- Klimataki Location within Greece
- Coordinates: 40°12.2′N 21°22.2′E﻿ / ﻿40.2033°N 21.3700°E
- Country: Greece
- Administrative region: Western Macedonia
- Regional unit: Grevena
- Municipality: Grevena
- Municipal unit: Irakleotes

Area
- • Community: 13.628 km^{2} (5.262 sq mi)
- Elevation: 717 m (2,352 ft)

Population (2021)
- • Community: 81
- • Density: 5.9/km^{2} (15/sq mi)
- Time zone: UTC+2 (EET)
- • Summer (DST): UTC+3 (EEST)
- Postal code: 510 30
- Area code: +30-2462
- Vehicle registration: PN

= Klimataki =

Klimataki (Κληματάκι, before 1927: Δοβρούνιστα – Dovrounista) is a village and a community of the Grevena municipality. Before the 2011 local government reform it was a part of the municipality of Irakleotes, of which it was a municipal district. The 2021 census recorded 81 residents in the village. The community of Klimataki covers an area of 13.628 km^{2}.
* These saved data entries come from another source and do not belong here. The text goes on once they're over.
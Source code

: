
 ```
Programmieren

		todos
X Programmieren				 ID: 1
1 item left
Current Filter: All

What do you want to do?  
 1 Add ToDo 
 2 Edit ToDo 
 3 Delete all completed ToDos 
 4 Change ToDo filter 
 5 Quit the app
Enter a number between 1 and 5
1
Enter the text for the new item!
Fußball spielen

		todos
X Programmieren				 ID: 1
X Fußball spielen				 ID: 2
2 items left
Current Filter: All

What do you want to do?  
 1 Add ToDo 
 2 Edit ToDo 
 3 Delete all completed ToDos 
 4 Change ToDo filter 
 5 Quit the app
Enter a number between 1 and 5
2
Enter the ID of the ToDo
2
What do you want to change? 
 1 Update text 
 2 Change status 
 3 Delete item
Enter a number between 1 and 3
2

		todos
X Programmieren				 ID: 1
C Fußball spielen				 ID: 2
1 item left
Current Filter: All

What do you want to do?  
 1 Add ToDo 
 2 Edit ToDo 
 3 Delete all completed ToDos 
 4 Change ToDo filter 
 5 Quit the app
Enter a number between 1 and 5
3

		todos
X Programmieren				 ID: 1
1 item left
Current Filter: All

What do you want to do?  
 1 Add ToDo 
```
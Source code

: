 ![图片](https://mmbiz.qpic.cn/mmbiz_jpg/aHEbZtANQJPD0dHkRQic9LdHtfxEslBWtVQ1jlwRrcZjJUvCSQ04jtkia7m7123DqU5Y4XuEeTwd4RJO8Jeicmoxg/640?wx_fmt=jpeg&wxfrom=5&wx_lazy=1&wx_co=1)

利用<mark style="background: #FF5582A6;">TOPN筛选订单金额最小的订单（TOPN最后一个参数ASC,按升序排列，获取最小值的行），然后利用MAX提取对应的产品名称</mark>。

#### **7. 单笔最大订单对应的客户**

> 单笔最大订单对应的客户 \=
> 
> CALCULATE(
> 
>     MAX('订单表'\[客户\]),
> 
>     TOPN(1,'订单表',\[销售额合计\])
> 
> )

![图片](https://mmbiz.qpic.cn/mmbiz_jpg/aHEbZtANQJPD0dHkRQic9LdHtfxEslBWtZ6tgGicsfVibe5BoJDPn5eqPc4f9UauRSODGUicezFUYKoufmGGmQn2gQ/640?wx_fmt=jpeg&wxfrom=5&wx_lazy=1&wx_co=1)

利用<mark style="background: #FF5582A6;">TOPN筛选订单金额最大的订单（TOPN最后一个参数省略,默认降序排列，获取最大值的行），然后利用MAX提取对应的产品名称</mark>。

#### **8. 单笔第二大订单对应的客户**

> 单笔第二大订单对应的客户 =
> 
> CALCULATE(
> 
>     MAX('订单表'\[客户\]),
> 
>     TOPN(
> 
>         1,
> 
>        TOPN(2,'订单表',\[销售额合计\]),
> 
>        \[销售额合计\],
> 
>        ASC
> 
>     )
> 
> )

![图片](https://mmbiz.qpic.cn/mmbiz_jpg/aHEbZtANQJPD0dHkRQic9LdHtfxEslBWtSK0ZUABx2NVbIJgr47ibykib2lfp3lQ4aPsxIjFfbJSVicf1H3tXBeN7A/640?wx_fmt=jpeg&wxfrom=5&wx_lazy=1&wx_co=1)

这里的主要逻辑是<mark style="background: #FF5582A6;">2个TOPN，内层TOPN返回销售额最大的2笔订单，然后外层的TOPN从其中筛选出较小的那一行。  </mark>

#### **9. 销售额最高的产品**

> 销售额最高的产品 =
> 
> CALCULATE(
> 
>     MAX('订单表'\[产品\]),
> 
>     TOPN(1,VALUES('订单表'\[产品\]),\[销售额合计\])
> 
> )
Dovrounista was a mixed village and a part of its population were Greek speaking Muslim Vallahades. The 1920 Greek census recorded 416 people in the village, and 300 inhabitants (45 families) were Muslim in 1923. Following the Greek–Turkish population exchange, Greek refugee families in Dovrounista were from East Thrace (1), Asia Minor (16) and Pontus (13) in 1926. The 1928 Greek census recorded 333 village inhabitants. In 1928, the refugee families numbered 31 (102 people).